Power of Story Worthy to Lead Education

22 10 2006

Now here’s a public figure I might actually follow . . .

Asked about his leadership, Mr. Bollinger said, “It’s really wrong to assume that there is an inconsistency between seeing complexity and taking a strong position.”

. . .“In a society committed to free speech . . . we are called on to maintain our courage to confront bad words with better words. That is the hallmark of a university and of our democratic society.

In the class that he teaches for undergraduates, “Freedom of Speech and Press,” Mr. Bollinger praised thoughtfulness.

When a student, asked whether a pornography ban would withstand legal scrutiny, responded, “It’s complicated,” the professor smiled.

“It is complicated,” he said. “It’s taken me two months to get you to say that.”

Home education is becoming a recognized institution. We’ve long debated how best to protect and preserve home education’s freedoms, its public image, its representation and leadership, who can speak for home education and with what words. Some of us are presently discussing how home education’s leadership can transition from veterans to the next generation, but we haven’t agreed on what home education leadership IS yet.

It’s complicated! So Bollinger says to start with the foundation, honor fundamental principles.

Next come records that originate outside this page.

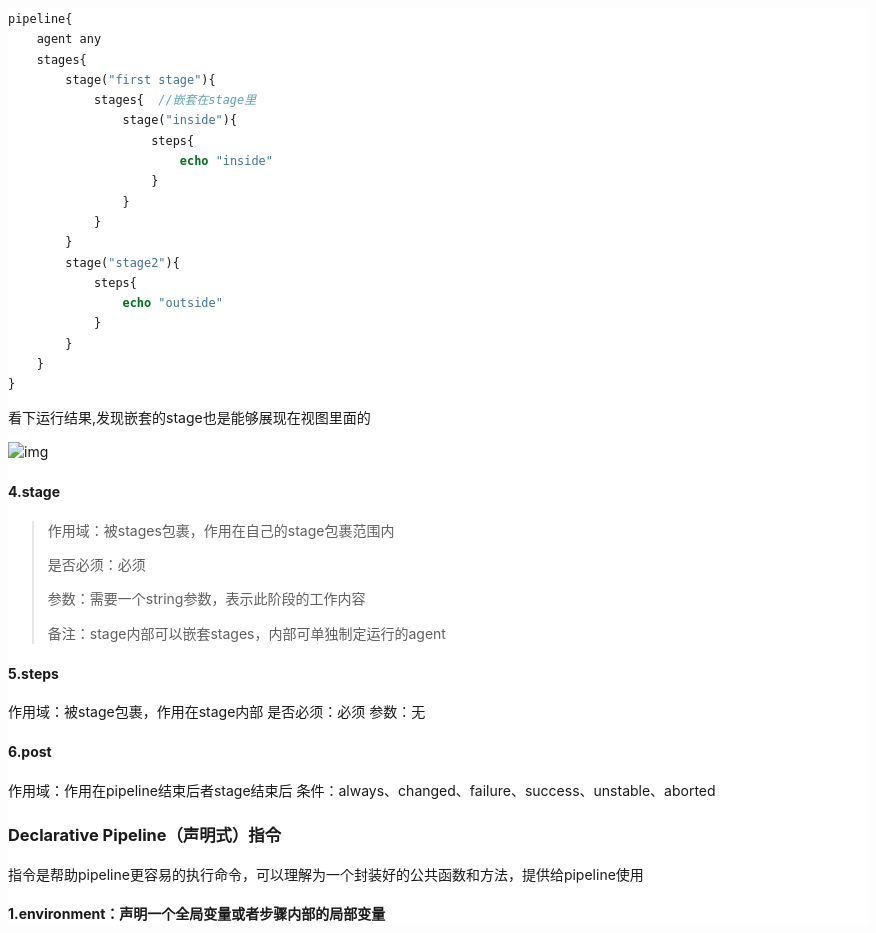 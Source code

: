 

```php
pipeline{
    agent any
    stages{
        stage("first stage"){
            stages{  //嵌套在stage里
                stage("inside"){
                    steps{
                        echo "inside"
                    }
                }
            }
        }
        stage("stage2"){
            steps{
                echo "outside"
            }
        }
    }
}
```

看下运行结果,发现嵌套的stage也是能够展现在视图里面的

![img](https://gitee.com/clay-wangzhi/blogImg/raw/master/blogImg/2399048-1c06fd744811b10b.webp)

#### 4.stage

> 作用域：被stages包裹，作用在自己的stage包裹范围内
>
> 是否必须：必须
>
> 参数：需要一个string参数，表示此阶段的工作内容
>
> 备注：stage内部可以嵌套stages，内部可单独制定运行的agent

#### 5.steps

作用域：被stage包裹，作用在stage内部
 是否必须：必须
 参数：无

#### 6.post

作用域：作用在pipeline结束后者stage结束后
 条件：always、changed、failure、success、unstable、aborted

### Declarative Pipeline（声明式）指令

指令是帮助pipeline更容易的执行命令，可以理解为一个封装好的公共函数和方法，提供给pipeline使用

#### 1.environment：声明一个全局变量或者步骤内部的局部变量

“You can’t represent an institution without being consistent with its fundamental character,” he said. “If you try to oversimplify, ultimately it will catch up with you.”

I wrote the following about honoring home education’s fundamental character nearly three years ago:

Another way of describing true freedom would be if no homeschooling family anywhere had to resist meddling do-gooders coming in uninvited to “help” them, whether down the block, in the local CPS office, the Statehouse, or especially across the Continent.

One thing we could do immediately, without any legal change anywhere,would be to refrain from meddling with each other!


. . .”It’s bad enough that Florida and Georgia and Washington and West Virginia and California homeschoolers must struggle to work these things out between their own groups, without having someone else’s political ‘shoulds’ imposed on them from nationally funded groups run by out-of-state lawyers!

How much honor and respect for local and self-determination can a national crusade really maintain, no matter how good its intentions? The only real hope I’ve seen is the NHEN model, not the HSLDA or NHELD or WSfH models.

More about the integrated Power of Story I see in home education leadership:
“There is nothing compulsory or controlling about affiliated independence. NHEN defends self-determination without undermining self-determination to do it. It is home education for grown-ups, organized connections without loss of control, a free public resource not subject to use restrictions or taxes or fees. Its influence is all the greater for never telling its members or clients or public what to say (or not), what to do (or not), what to believe (or not).”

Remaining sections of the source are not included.